> **Activity**
Below are records; copy every line in them that holds the word "visualizacao".

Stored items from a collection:
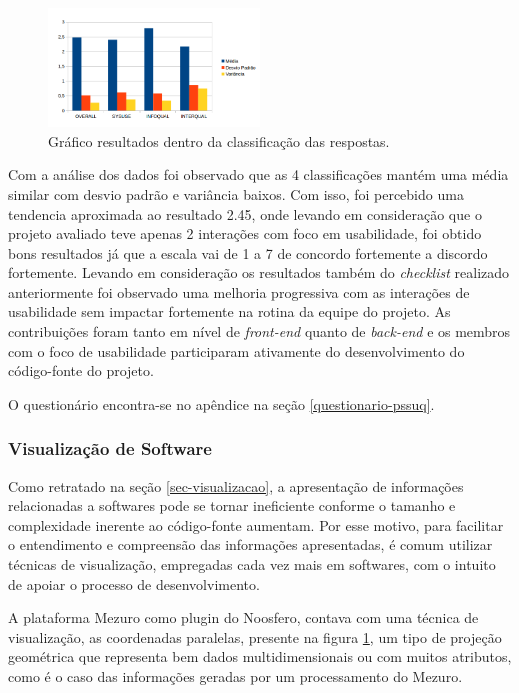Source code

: \graphicspath{{figuras/}}
\begin{figure}[h]
\centering
\includegraphics[width=0.5\textwidth]{GraficoResultados}
\caption{Gráfico resultados dentro da classificação das respostas.}
\label{parallel-coordinate}
\end{figure}

Com a análise dos dados foi observado que as 4 classificações mantém uma média similar com desvio padrão e variância baixos. Com isso, foi percebido uma tendencia aproximada ao resultado 2.45, onde levando em consideração que o projeto avaliado teve apenas 2 interações com foco em usabilidade, foi obtido bons resultados já que a escala vai de 1 a 7 de concordo fortemente a discordo fortemente. Levando em consideração os resultados também do \textit{checklist} realizado anteriormente foi observado uma melhoria progressiva com as interações de usabilidade sem impactar fortemente na rotina da equipe do projeto. As contribuições foram tanto em nível de \textit{front-end} quanto de \textit{back-end} e os membros com o foco de usabilidade participaram ativamente do desenvolvimento do código-fonte do projeto. 

O questionário encontra-se no apêndice na seção \ref{questionario-pssuq}.

%
\subsubsection{Visualização de Software}
\label{visualizacao-software}

Como retratado na seção \ref{sec-visualizacao}, a apresentação de informações relacionadas a softwares pode se tornar ineficiente conforme o tamanho e complexidade inerente ao código-fonte aumentam. Por esse motivo, para facilitar o entendimento e compreensão das informações apresentadas, é comum utilizar técnicas de visualização, empregadas cada vez mais em softwares, com o intuito de apoiar o processo de desenvolvimento.

A plataforma Mezuro como plugin do Noosfero, contava com uma técnica de visualização, as coordenadas paralelas, presente na figura \ref{parallel-coordinate}, um tipo de projeção geométrica que representa bem dados multidimensionais ou com muitos atributos, como é o caso das informações geradas por um processamento do Mezuro.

> **Problem solution**
\label{visualizacao-software}
Como retratado na seção \ref{sec-visualizacao}, a apresentação de informações relacionadas a softwares pode se tornar ineficiente conforme o tamanho e complexidade inerente ao código-fonte aumentam. Por esse motivo, para facilitar o entendimento e compreensão das informações apresentadas, é comum utilizar técnicas de visualização, empregadas cada vez mais em softwares, com o intuito de apoiar o processo de desenvolvimento.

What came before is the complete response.